Ich bin also gänzlich unvorbereitet an Leo und Dora herangegangen, der kurze Annotationstext hatte mich angesprochen, ich war gespannt. Doch die ersten Seiten waren mühsam, zäh entwickelte sich die Geschichte: Leo, 1938 als Jude aus Wien geflohen, hatte seinen Lebensmittelpunkt in Palästina gefunden, das nun plötzlich Israel geworden war. Er, der eigentlich immer nur Schriftsteller sein wollte, verdiente dort seinen Lebensunterhalt als Versicherungsmathematiker. Was er dann unternimmt, nennt man heute wohl Sabbatical. Er macht sich auf nach Amerika, hofft auf einen schönen Sommer im Haus seiner Freunde, Alma ist seine Verlegerin – auch sie hat Hoffnungen: auf eine neues Buch von Leo. Doch nichts kommt wie geplant, das Anwesen von Alma und ihrem Mann brennt vollständig nieder, die beiden sind auf Reisen, und der unbeholfene Leo landet im Roxy in einer Dachkammer. Dora lernt er kennen, die führt das kleine Gasthaus und Anton, den Jungen mit den vielen Talenten. Die Nachbarn entpuppen sich als ein neugieriges, aber hilfsbereites Völkchen mit einer telefonischen Gemeinschaftsleitung. Eine herrliche Idee.

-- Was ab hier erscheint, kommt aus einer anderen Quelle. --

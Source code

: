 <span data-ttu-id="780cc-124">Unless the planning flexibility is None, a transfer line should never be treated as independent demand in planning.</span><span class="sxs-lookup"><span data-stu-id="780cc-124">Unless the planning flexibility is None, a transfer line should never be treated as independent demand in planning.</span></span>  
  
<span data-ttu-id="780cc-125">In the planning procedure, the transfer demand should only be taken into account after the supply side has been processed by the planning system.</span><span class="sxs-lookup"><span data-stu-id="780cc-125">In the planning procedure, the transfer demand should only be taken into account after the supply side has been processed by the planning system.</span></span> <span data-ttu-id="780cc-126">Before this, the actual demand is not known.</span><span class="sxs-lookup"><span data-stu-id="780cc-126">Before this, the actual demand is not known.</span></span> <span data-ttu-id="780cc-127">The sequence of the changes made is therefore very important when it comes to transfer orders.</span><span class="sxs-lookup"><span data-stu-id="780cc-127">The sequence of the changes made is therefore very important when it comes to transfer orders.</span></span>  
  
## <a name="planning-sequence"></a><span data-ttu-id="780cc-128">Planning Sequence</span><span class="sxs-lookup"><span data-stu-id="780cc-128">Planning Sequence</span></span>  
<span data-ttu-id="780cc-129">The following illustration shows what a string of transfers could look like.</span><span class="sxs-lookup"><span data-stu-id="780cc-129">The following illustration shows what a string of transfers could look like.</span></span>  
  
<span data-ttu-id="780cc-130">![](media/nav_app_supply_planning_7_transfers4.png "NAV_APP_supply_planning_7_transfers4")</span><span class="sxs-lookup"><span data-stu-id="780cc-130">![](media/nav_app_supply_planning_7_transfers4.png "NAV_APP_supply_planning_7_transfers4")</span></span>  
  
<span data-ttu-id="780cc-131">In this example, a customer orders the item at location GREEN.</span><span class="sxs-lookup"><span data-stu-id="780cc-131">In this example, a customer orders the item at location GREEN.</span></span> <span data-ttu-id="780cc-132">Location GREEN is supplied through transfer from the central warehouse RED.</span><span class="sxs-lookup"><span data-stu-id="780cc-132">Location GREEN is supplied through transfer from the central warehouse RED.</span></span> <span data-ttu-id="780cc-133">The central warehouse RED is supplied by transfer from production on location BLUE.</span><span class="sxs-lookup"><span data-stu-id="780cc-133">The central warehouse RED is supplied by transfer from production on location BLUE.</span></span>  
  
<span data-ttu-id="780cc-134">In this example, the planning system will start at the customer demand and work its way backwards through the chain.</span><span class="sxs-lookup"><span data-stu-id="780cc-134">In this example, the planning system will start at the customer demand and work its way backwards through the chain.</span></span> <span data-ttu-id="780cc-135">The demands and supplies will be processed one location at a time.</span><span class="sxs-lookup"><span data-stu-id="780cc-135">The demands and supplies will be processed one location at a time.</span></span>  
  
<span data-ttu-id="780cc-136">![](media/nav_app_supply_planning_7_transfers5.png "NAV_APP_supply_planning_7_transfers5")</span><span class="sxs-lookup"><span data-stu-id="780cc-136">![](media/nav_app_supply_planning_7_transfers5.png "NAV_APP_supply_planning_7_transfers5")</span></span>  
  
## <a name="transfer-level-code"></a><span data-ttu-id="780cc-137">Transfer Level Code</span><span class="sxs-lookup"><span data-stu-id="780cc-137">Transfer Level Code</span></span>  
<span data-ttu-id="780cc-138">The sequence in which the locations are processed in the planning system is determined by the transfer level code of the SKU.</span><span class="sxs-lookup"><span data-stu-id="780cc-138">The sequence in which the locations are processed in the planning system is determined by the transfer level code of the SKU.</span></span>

Es dauerte noch viele Seiten, bis mir das Buch plötzlich doch wie eine Offenbarung schien, Agnes Krup beschreibt einfühlsam und kleinteilig, was im Roxy, in Leo und Dora, in Anton, in den befreundeten Geringers vor sich geht. Durch Rückblicke, die in Erinnerungen und Gesprächen Licht in das Dunkel der Vergangenheit aller bringen, fesselt das Buch so unerwartet und heftig, dass ich es nicht mehr aus der Hand legen konnten. „Mr Perlstein“ und „Mrs Dora“ sind mir dabei so vertraut geworden, als würde ich sie persönlich kennen.
Was sich da entwickelt im Laufe dieses amerikanischen Sommers, das möge jeder selbst erkunden. Für mich war das Ende des Romans der Anfang der nächsten Geschichte. Der Phantasie sind ja keine Grenzen gesetzt.